One of the main disadvantages is the difﬁculty in the management of nuclear waste. It takes many years to eliminate its radioactivity and risks. Nuclear waste is categorized into 3 levels. The low level contains contaminated equipment, materials and protective clothing. These are later put in drums and surrounded by concrete, and put into clay lined landﬁll sites for disposal. Intermediate level waste includes components from nuclear reactors, radioactive sources used in medicine or research and these are mixed with concrete and then put in a stainless steel drum in a purpose-built store. High level waste comprises of used nuclear fuel and chemicals from reprocessing fuels. They are stored underwater in large pools for 20 years, then placed in storage casks in purpose-built underground store where air can circulate to remove the heat produced. High level waste decays into intermediate level waste over many thousands of years.

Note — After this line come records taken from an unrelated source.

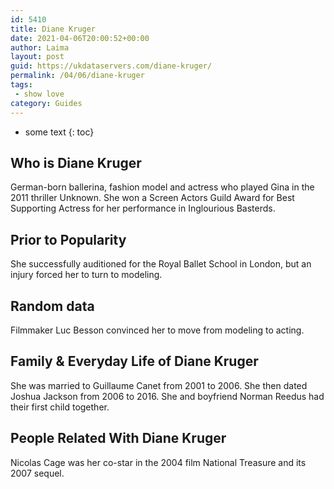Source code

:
 ```yaml
---
id: 5410
title: Diane Kruger
date: 2021-04-06T20:00:52+00:00
author: Laima
layout: post
guid: https://ukdataservers.com/diane-kruger/
permalink: /04/06/diane-kruger
tags:
 - show love
category: Guides
---
```


* some text
{: toc}


## Who is Diane Kruger
                  
                  
                  
German-born ballerina, fashion model and actress who played Gina in the 2011 thriller Unknown. She won a Screen Actors Guild Award for Best Supporting Actress for her performance in Inglourious Basterds.
                  
              
            
              
            
                
                
                
## Prior to Popularity
                  
                  
                  
She successfully auditioned for the Royal Ballet School in London, but an injury forced her to turn to modeling.
                  
              
            
              
            
                
                
                
## Random data
                  
                  
                  
Filmmaker Luc Besson convinced her to move from modeling to acting.
                  
              
            
              
            
                
                
                
## Family & Everyday Life of Diane Kruger
                  
                  
                  
She was married to Guillaume Canet from 2001 to 2006. She then dated Joshua Jackson from 2006 to 2016. She and boyfriend Norman Reedus had their first child together.
                  
              
            
              
            
                
                
                
## People Related With Diane Kruger
                  
                  
                  
Nicolas Cage was her co-star in the 2004 film National Treasure and its 2007 sequel.
                  
              
            
              
            
                
              
            
              
              
            
            
              
            
          
          
          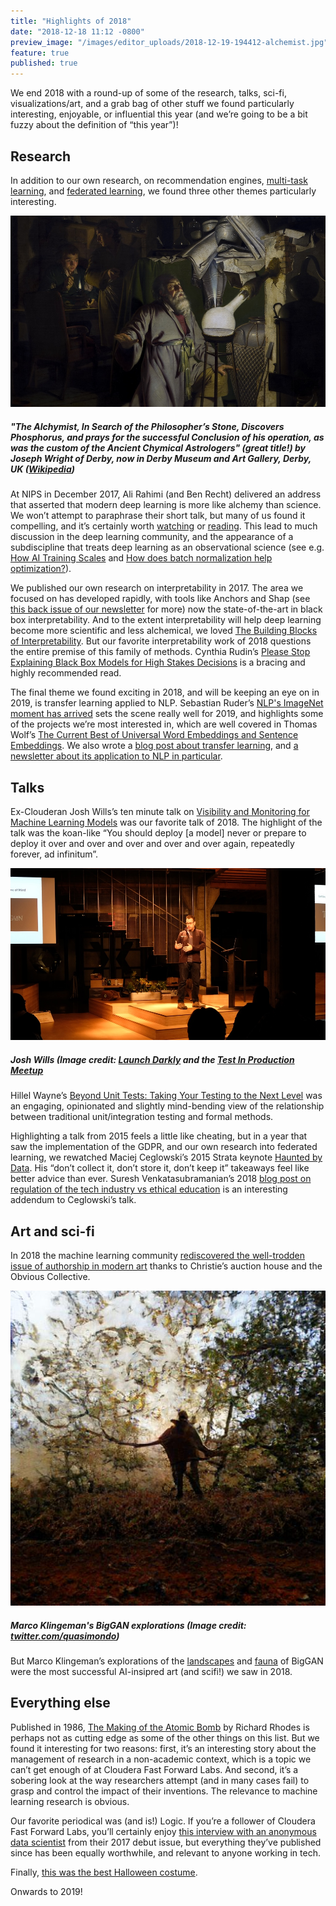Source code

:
 ```yaml
---
title: "Highlights of 2018"
date: "2018-12-18 11:12 -0800"
preview_image: "/images/editor_uploads/2018-12-19-194412-alchemist.jpg"
feature: true
published: true
---
```


We end 2018 with a round-up of some of the research, talks, sci-fi, visualizations/art, and a grab bag of other stuff we found particularly interesting, enjoyable, or influential this year (and we’re going to be a bit fuzzy about the definition of “this year”)!

## Research

In addition to our own research, on recommendation engines, [multi-task learning](https://blog.fastforwardlabs.com/2018/07/24/ff08-launch.html), and [federated learning](https://blog.fastforwardlabs.com/2018/11/14/federated-learning.html), we found three other themes particularly interesting.

![](/static/images/editor_uploads/2018-12-19-194412-alchemist.jpg)

##### "The Alchymist, In Search of the Philosopher’s Stone, Discovers Phosphorus, and prays for the successful Conclusion of his operation, as was the custom of the Ancient Chymical Astrologers" (great title!) by Joseph Wright of Derby, now in Derby Museum and Art Gallery, Derby, UK ([Wikipedia](https://en.wikipedia.org/wiki/The_Alchemist_Discovering_Phosphorus#/media/File:Joseph_Wright_of_Derby_The_Alchemist.jpg))

At NIPS in December 2017, Ali Rahimi (and Ben Recht) delivered an address that asserted that modern deep learning is more like alchemy than science. We won’t attempt to paraphrase their short talk, but many of us found it compelling, and it’s certainly worth [watching](https://www.youtube.com/watch?v=Qi1Yry33TQE) or [reading](http://www.argmin.net/2017/12/05/kitchen-sinks/). This lead to much discussion in the deep learning community, and the appearance of a subdiscipline that treats deep learning as an observational science (see e.g. [How AI Training Scales](https://blog.openai.com/science-of-ai/) and [How does batch normalization help optimization?](https://arxiv.org/abs/1805.11604)).

We published our own research on interpretability in 2017. The area we focused on has developed rapidly, with tools like Anchors and Shap (see [this back issue of our newsletter](https://blog.fastforwardlabs.com/2018/07/31/progress-in-machine-learning-interpretability.html) for more) now the state-of-the-art in black box interpretability. And to the extent interpretability will help deep learning become more scientific and less alchemical, we loved [The Building Blocks of Interpretability](https://distill.pub/2018/building-blocks/). But our favorite interpretability work of 2018 questions the entire premise of this family of methods. Cynthia Rudin’s [Please Stop Explaining Black Box Models for High Stakes Decisions](https://arxiv.org/abs/1811.10154) is a bracing and highly recommended read.

The final theme we found exciting in 2018, and will be keeping an eye on in 2019, is transfer learning applied to NLP. Sebastian Ruder’s [NLP's ImageNet moment has arrived](https://thegradient.pub/nlp-imagenet/) sets the scene really well for 2019, and highlights some of the projects we’re most interested in, which are well covered in Thomas Wolf’s [The Current Best of Universal Word Embeddings and Sentence Embeddings](https://medium.com/huggingface/universal-word-sentence-embeddings-ce48ddc8fc3a). We also wrote a [blog post about transfer learning](https://blog.fastforwardlabs.com/2018/09/17/deep-learning-is-easy-an-introduction-to-transfer-learning.html), and [a newsletter about its application to NLP in particular](https://blog.fastforwardlabs.com/2018/08/29/breakthroughs-in-transfer-learning-for-nlp.html). 

## Talks

Ex-Clouderan Josh Wills’s ten minute talk on [Visibility and Monitoring for Machine Learning Models](https://blog.launchdarkly.com/visibility-and-monitoring-for-machine-learning-models/) was our favorite talk of 2018. The highlight of the talk was the koan-like “You should deploy [a model] never or prepare to deploy it over and over and over and over and over again, repeatedly forever, ad infinitum”.

![](/static/images/editor_uploads/2018-12-19-195505-josh.jpg)

##### Josh Wills (Image credit: [Launch Darkly](https://blog.launchdarkly.com/visibility-and-monitoring-for-machine-learning-models/) and the [Test In Production Meetup](https://www.meetup.com/Test-in-Production/)

Hillel Wayne’s [Beyond Unit Tests: Taking Your Testing to the Next Level](https://www.youtube.com/watch?v=MYucYon2-lk) was an engaging, opinionated and slightly mind-bending view of the relationship between traditional unit/integration testing and formal methods.

Highlighting a talk from 2015 feels a little like cheating, but in a year that saw the implementation of the GDPR, and our own research into federated learning, we rewatched Maciej Ceglowski’s 2015 Strata keynote [Haunted by Data](https://www.youtube.com/watch?v=GAXLHM-1Psk). His “don’t collect it, don’t store it, don’t keep it” takeaways feel like better advice than ever. Suresh Venkatasubramanian’s 2018 [blog post on regulation of the tech industry vs ethical education](http://blog.geomblog.org/2018/10/on-teaching-ethics-to-tech-companies.html) is an interesting addendum to Ceglowski’s talk.

## Art and sci-fi

In 2018 the machine learning community [rediscovered the well-trodden issue of authorship in modern art](https://hyperallergic.com/468060/christies-sells-ai-generated-art-for-432500-as-controversy-swirls-over-creators-use-of-copied-code/) thanks to Christie’s auction house and the Obvious Collective.

![](/static/images/editor_uploads/2018-12-19-195836-DsS8L_gXcAEiaPA.jpg)

##### Marco Klingeman's BigGAN explorations (Image credit: [twitter.com/quasimondo](https://twitter.com/quasimondo/status/1064182680265392128))

But Marco Klingeman’s explorations of the [landscapes](https://twitter.com/quasimondo/status/1064230996793614338) and [fauna](https://twitter.com/quasimondo/status/1064171634871992321) of BigGAN were the most successful AI-insipred art (and scifi!) we saw in 2018.

## Everything else

Published in 1986, [The Making of the Atomic Bomb](https://en.wikipedia.org/wiki/The_Making_of_the_Atomic_Bomb) by Richard Rhodes is perhaps not as cutting edge as some of the other things on this list. But we found it interesting for two reasons: first, it’s an interesting story about the management of research in a non-academic context, which is a topic we can’t get enough of at Cloudera Fast Forward Labs. And second, it’s a sobering look at the way researchers attempt (and in many cases fail) to grasp and control the impact of their inventions. The relevance to machine learning research is obvious.

Our favorite periodical was (and is!) Logic. If you’re a follower of Cloudera Fast Forward Labs, you’ll certainly enjoy [this interview with an anonymous data scientist](https://logicmag.io/01-interview-with-an-anonymous-data-scientist/) from their 2017 debut issue, but everything they’ve published since has been equally worthwhile, and relevant to anyone working in tech.

Finally, [this was the best Halloween costume](https://twitter.com/aengelbro/status/1057659128707829760).

Onwards to 2019!
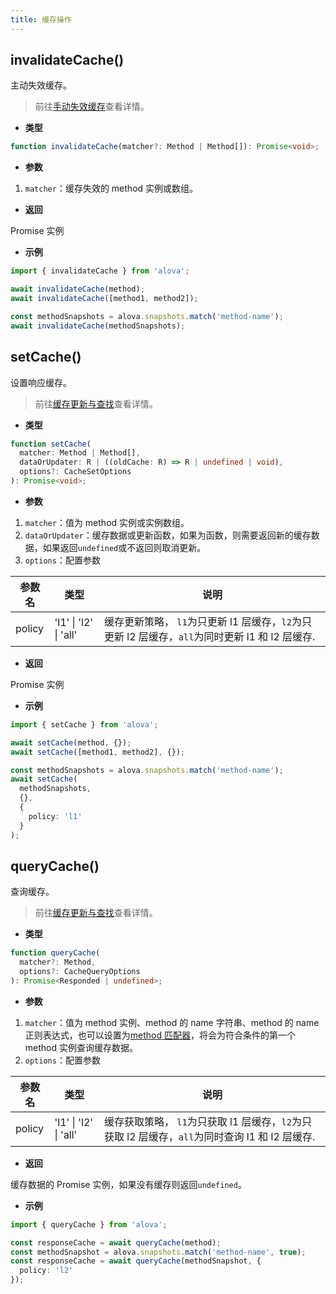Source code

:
 ```yaml
---
title: 缓存操作
---
```


## invalidateCache()

主动失效缓存。

> 前往[手动失效缓存](/tutorial/cache/manually-invalidate)查看详情。

- **类型**

```ts
function invalidateCache(matcher?: Method | Method[]): Promise<void>;
```

- **参数**

1. `matcher`：缓存失效的 method 实例或数组。

- **返回**

Promise 实例

- **示例**

```ts
import { invalidateCache } from 'alova';

await invalidateCache(method);
await invalidateCache([method1, method2]);

const methodSnapshots = alova.snapshots.match('method-name');
await invalidateCache(methodSnapshots);
```

## setCache()

设置响应缓存。

> 前往[缓存更新与查找](/tutorial/cache/set-and-query)查看详情。

- **类型**

```ts
function setCache(
  matcher: Method | Method[],
  dataOrUpdater: R | ((oldCache: R) => R | undefined | void),
  options?: CacheSetOptions
): Promise<void>;
```

- **参数**

1. `matcher`：值为 method 实例或实例数组。
2. `dataOrUpdater`：缓存数据或更新函数，如果为函数，则需要返回新的缓存数据，如果返回`undefined`或不返回则取消更新。
3. `options`：配置参数

| 参数名 | 类型                  | 说明                                                                                            |
| ------ | --------------------- | ----------------------------------------------------------------------------------------------- |
| policy | 'l1' \| 'l2' \| 'all' | 缓存更新策略， `l1`为只更新 l1 层缓存，`l2`为只更新 l2 层缓存，`all`为同时更新 l1 和 l2 层缓存. |

- **返回**

Promise 实例

- **示例**

```ts
import { setCache } from 'alova';

await setCache(method, {});
await setCache([method1, method2], {});

const methodSnapshots = alova.snapshots.match('method-name');
await setCache(
  methodSnapshots,
  {},
  {
    policy: 'l1'
  }
);
```

## queryCache()

查询缓存。

> 前往[缓存更新与查找](/tutorial/cache/set-and-query)查看详情。

- **类型**

```ts
function queryCache(
  matcher?: Method,
  options?: CacheQueryOptions
): Promise<Responded | undefined>;
```

- **参数**

1. `matcher`：值为 method 实例、method 的 name 字符串、method 的 name 正则表达式，也可以设置为[method 匹配器](/tutorial/client/in-depth/method-matcher)，将会为符合条件的第一个 method 实例查询缓存数据。
2. `options`：配置参数

| 参数名 | 类型                  | 说明                                                                                            |
| ------ | --------------------- | ----------------------------------------------------------------------------------------------- |
| policy | 'l1' \| 'l2' \| 'all' | 缓存获取策略， `l1`为只获取 l1 层缓存，`l2`为只获取 l2 层缓存，`all`为同时查询 l1 和 l2 层缓存. |

- **返回**

缓存数据的 Promise 实例，如果没有缓存则返回`undefined`。

- **示例**

```ts
import { queryCache } from 'alova';

const responseCache = await queryCache(method);
const methodSnapshot = alova.snapshots.match('method-name', true);
const responseCache = await queryCache(methodSnapshot, {
  policy: 'l2'
});
```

The constructed nuclear reactors have an expiration date. Then, they've to be dismantled, so that a regular number of operating reactors is maintained. They've to build about 80 new nuclear reactors during the next ten years. Nuclear plants have a limited life. The investment for the construction of a nuclear plant is very high and must be recovered as soon as possible, so it raises the cost of electricity generated. In other words, the energy generated is cheap compared to the cost of fuel, but the recovery of its construction is much more expensive. Something an LDC like Uganda would find very uncertain in long term maintenance.
Another major disadvantage is that Nuclear power plants are objectives of terrorist organizations. If terrorist groups could sufficiently damage safety systems to cause a core meltdown at a nuclear power plant, and/or sufficiently damage spent fuel pools, such an attack could lead to widespread radioactive contamination. With Uganda already nursing wounds from the July 11th, 2010 bombings, additional terrorist threat would not be openly welcomed.
Nuclear power plants generate external dependence.
Not many countries have uranium mines and not all the countries have nuclear technology, so they have to hire both factors from overseas. Current nuclear reactors work by ﬁssion nuclear reactions. These chain reactions are generated in case control systems fail, generating continuous reactions causing a radioactive explosion that would be virtually impossible to contain. Expatriate services are very costly consequently making costs of production skyrocket yet Uganda still relies on a deficit budget.
Probably the most alarming disadvantage is the use of the nuclear power in the military industry. The ﬁrst use of nuclear power was the creation of two nuclear bombs dropped on Japan during World War II. This was the ﬁrst and the last time that nuclear power was used in a military attack. Later, several countries signed the Nuclear Non-Proliferation Treaty, but the risk that nuclear weapons could be used in the future will always exist.
The debate on nuclear energy is still raging and has a lot of contradictions. First of all it doesn’t yet qualify as renewable energy considering the present state of production and waste disposal. Uranium is also still limited worldwide save for a few countries like Uganda with massive reserves. The reactors have a possibility of becoming unstable due to several factors and thus causing radiation. In addition, processing nuclear waste would be a major challenge for a country like Uganda that has issues managing meagre projects.